Los Salinas —Carlos, Raúl, Enrique, et. al.— son un ejemplo, un arquetipo. Como los personajes de las novelas de Mario Puzo y las películas de Francis Ford Coppola, representan algo más que sí mismos. Plasman la forma en que la clase política se ha comportado y quiere seguir comportándose. De manera sórdida. De manera torcida. Con amantes en México y cuentas en Suiza; con partidas secretas y testigos ejecutados; con millones acumulados y juicios pendientes. Rodeados de fiscales que se suicidan, países que los investigan, colaboradores que desaparecen, cargos que no se pueden comprobar. Al margen de la ética, al margen del interés público.
La familia Salinas es más que sus miembros. Es una experiencia. La experiencia aterradora de asomarse a la cloaca de un clan. De presenciar las actividades de personas esencialmente amorales. De contemplar la vida que viven, los abusos que cometen, las mentiras que dicen, en vivo y a todo color. Allí en la pantalla de la realidad nacional. Una galería extraordinaria de hombres y mujeres que pueblan el mundo feudal de la política en el país. Presidida por el don Carlos: sonriente, sagaz, visionario pero letal. Un hombre influyente. Un hombre al frente de un imperio subterráneo que empieza con la clase empresarial, abarca a los medios, constriñe la conducta de muchos periodistas, incluye a sectores del
PRI
, toca a Los Pinos y termina en la cárcel donde su hermano vivió diez años.
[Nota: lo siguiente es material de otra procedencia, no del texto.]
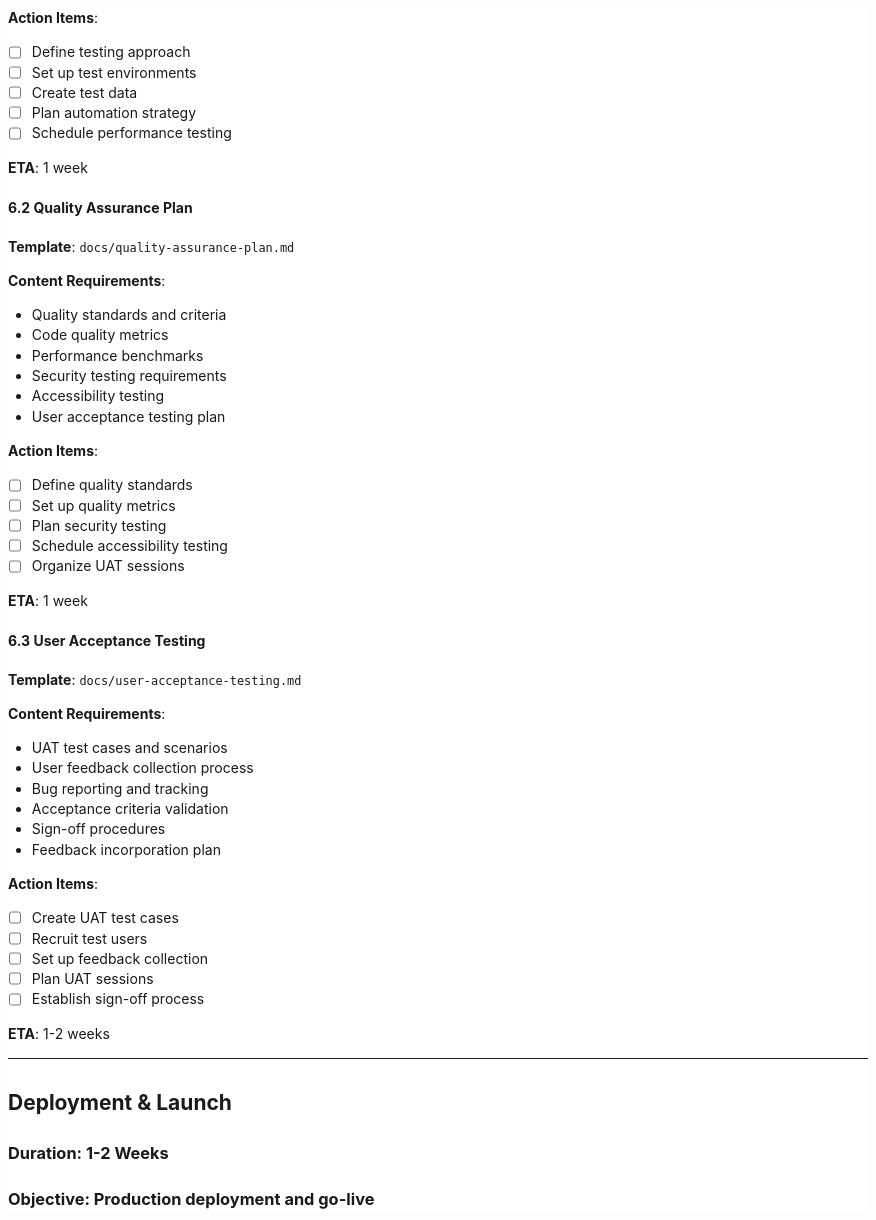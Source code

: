 **Action Items**:
- [ ] Define testing approach
- [ ] Set up test environments
- [ ] Create test data
- [ ] Plan automation strategy
- [ ] Schedule performance testing

**ETA**: 1 week

#### 6.2 Quality Assurance Plan
**Template**: `docs/quality-assurance-plan.md`

**Content Requirements**:
- Quality standards and criteria
- Code quality metrics
- Performance benchmarks
- Security testing requirements
- Accessibility testing
- User acceptance testing plan

**Action Items**:
- [ ] Define quality standards
- [ ] Set up quality metrics
- [ ] Plan security testing
- [ ] Schedule accessibility testing
- [ ] Organize UAT sessions

**ETA**: 1 week

#### 6.3 User Acceptance Testing
**Template**: `docs/user-acceptance-testing.md`

**Content Requirements**:
- UAT test cases and scenarios
- User feedback collection process
- Bug reporting and tracking
- Acceptance criteria validation
- Sign-off procedures
- Feedback incorporation plan

**Action Items**:
- [ ] Create UAT test cases
- [ ] Recruit test users
- [ ] Set up feedback collection
- [ ] Plan UAT sessions
- [ ] Establish sign-off process

**ETA**: 1-2 weeks

---

## Deployment & Launch

### Duration: 1-2 Weeks
### Objective: Production deployment and go-live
Un hombre que, como don Corleone, quiere ganar legitimidad para sí mismo y para su familia. Ser aplaudido como el gran modernizador de México. Ser admirado, buscado, reconocido, aunque partes de su imperio estuvieran construidas sobre los cimientos de la corrupción. Una corrupción compartida, revelada en conversaciones telefónicas grabadas entre sus hermanos Raúl y Adriana. Una corrupción facilitada por empresarios, avalada por amigos, ignorada por tecnócratas, permitida por las autoridades. Año tras año. Cuenta tras cuenta. Millón tras millón. Inmueble tras inmueble. Una corrupción fácil de tapar y difícil de comprobar, como lo han argumentado los fiscales suizos.
Esos fiscales que se dieron cuenta de las dificultades que conlleva una investigación internacional de lavado de dinero. Y los obstáculos que enfrenta: la resistencia de las élites involucradas, la recalcitrancia del gobierno mexicano, la destrucción de documentos, los testigos cuestionables, su miedo a comparecer. Pero a pesar de las pesquisas frustradas hay algo inocultable. Eso que queda, eso que permanece. Lo que huele mal de 48 cuentas congeladas a lo largo del sistema financiero suizo. Lo que huele mal de compañías fantasma en las islas Caimán. Las transferencias multimillonarias de bancos en México, Estados Unidos, Luxemburgo, Alemania y Francia. Las acusaciones de lavado de dinero. El total de 130 millones de dólares. Acumulados por una persona —Raúl Salinas de Gortari— que siempre fue un funcionario menor, un académico a ratos, un
bon vivant
siempre. Que cuando conoció a María Bernal le dijo que era multimillonario, con la suerte de ser “el hermano del presidente”.